> _TASK INPUT_:
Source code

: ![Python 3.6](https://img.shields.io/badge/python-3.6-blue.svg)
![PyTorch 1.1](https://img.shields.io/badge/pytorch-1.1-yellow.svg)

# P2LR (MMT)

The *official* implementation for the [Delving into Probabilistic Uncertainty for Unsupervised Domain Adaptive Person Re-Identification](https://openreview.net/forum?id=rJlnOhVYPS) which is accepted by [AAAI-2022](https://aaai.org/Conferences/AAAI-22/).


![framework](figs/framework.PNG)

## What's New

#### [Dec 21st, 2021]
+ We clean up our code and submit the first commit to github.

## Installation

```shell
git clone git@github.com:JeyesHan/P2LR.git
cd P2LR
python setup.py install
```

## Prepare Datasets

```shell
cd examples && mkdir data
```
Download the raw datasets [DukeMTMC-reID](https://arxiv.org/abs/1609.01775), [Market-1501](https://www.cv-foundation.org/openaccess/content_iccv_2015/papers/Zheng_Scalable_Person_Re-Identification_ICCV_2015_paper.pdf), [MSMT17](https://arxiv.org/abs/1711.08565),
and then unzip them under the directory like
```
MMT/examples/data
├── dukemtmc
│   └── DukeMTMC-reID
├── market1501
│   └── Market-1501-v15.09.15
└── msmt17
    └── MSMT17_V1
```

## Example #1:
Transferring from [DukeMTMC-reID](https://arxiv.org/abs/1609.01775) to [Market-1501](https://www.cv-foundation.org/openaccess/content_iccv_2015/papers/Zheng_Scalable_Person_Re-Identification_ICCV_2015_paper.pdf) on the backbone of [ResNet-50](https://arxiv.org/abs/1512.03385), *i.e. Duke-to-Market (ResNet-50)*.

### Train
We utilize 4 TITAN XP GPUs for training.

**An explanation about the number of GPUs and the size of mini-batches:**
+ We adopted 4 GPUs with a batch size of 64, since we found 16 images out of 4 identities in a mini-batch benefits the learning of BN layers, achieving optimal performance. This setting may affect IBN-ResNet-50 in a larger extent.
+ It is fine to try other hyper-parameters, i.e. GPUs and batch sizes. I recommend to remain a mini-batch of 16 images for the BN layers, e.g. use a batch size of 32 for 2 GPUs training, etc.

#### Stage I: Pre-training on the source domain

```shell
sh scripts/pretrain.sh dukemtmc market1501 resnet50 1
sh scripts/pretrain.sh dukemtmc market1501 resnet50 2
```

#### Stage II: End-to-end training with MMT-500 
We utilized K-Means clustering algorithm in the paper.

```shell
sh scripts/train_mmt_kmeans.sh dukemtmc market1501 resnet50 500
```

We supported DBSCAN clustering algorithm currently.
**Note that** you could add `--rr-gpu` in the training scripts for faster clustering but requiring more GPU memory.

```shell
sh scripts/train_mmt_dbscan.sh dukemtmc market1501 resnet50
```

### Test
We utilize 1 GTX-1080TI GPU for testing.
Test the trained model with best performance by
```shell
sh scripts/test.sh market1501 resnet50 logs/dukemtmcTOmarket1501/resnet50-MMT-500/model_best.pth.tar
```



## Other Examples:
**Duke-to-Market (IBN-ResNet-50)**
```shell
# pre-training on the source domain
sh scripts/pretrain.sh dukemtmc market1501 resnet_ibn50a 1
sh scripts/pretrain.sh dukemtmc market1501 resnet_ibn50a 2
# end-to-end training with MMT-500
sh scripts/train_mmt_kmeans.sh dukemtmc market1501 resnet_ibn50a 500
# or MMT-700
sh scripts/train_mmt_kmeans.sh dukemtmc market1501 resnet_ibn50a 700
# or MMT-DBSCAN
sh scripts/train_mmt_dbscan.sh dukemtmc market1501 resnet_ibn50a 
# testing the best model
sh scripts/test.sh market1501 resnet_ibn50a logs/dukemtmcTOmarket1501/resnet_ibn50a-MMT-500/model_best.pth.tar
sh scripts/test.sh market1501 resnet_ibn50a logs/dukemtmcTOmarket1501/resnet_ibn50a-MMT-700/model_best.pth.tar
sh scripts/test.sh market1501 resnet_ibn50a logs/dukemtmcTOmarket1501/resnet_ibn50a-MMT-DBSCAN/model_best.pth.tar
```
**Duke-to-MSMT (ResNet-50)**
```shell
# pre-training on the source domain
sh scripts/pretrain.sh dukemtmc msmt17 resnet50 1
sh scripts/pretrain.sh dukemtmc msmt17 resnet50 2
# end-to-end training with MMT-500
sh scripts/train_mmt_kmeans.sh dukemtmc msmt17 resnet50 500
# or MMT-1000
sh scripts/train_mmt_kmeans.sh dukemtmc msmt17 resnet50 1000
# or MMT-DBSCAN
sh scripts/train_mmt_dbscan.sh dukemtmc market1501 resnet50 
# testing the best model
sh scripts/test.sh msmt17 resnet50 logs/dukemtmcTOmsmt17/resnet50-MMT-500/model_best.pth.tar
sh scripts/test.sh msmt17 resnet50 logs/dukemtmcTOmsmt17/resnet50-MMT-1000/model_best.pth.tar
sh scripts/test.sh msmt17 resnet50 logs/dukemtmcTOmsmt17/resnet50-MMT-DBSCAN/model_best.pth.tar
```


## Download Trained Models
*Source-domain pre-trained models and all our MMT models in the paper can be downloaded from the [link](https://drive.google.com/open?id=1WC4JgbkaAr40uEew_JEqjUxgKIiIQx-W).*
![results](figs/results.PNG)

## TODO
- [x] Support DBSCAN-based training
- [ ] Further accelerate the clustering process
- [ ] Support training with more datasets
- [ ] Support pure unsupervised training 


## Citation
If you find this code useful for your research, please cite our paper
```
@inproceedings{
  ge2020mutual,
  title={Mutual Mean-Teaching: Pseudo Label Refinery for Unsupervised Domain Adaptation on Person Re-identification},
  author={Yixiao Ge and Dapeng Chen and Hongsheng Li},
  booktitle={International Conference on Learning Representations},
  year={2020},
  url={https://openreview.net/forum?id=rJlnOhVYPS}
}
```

> _WORK TO BE COMPLETED_: In the listing above, find the line containing "## Prepare Datasets" and the line containing "size of mini-batches:**", then repeat those two lines and everything between them exactly.

> _REPLY TO THE TASK_:
## Prepare Datasets

```shell
cd examples && mkdir data
```
Download the raw datasets [DukeMTMC-reID](https://arxiv.org/abs/1609.01775), [Market-1501](https://www.cv-foundation.org/openaccess/content_iccv_2015/papers/Zheng_Scalable_Person_Re-Identification_ICCV_2015_paper.pdf), [MSMT17](https://arxiv.org/abs/1711.08565),
and then unzip them under the directory like
```
MMT/examples/data
├── dukemtmc
│   └── DukeMTMC-reID
├── market1501
│   └── Market-1501-v15.09.15
└── msmt17
    └── MSMT17_V1
```

## Example #1:
Transferring from [DukeMTMC-reID](https://arxiv.org/abs/1609.01775) to [Market-1501](https://www.cv-foundation.org/openaccess/content_iccv_2015/papers/Zheng_Scalable_Person_Re-Identification_ICCV_2015_paper.pdf) on the backbone of [ResNet-50](https://arxiv.org/abs/1512.03385), *i.e. Duke-to-Market (ResNet-50)*.

### Train
We utilize 4 TITAN XP GPUs for training.

**An explanation about the number of GPUs and the size of mini-batches:**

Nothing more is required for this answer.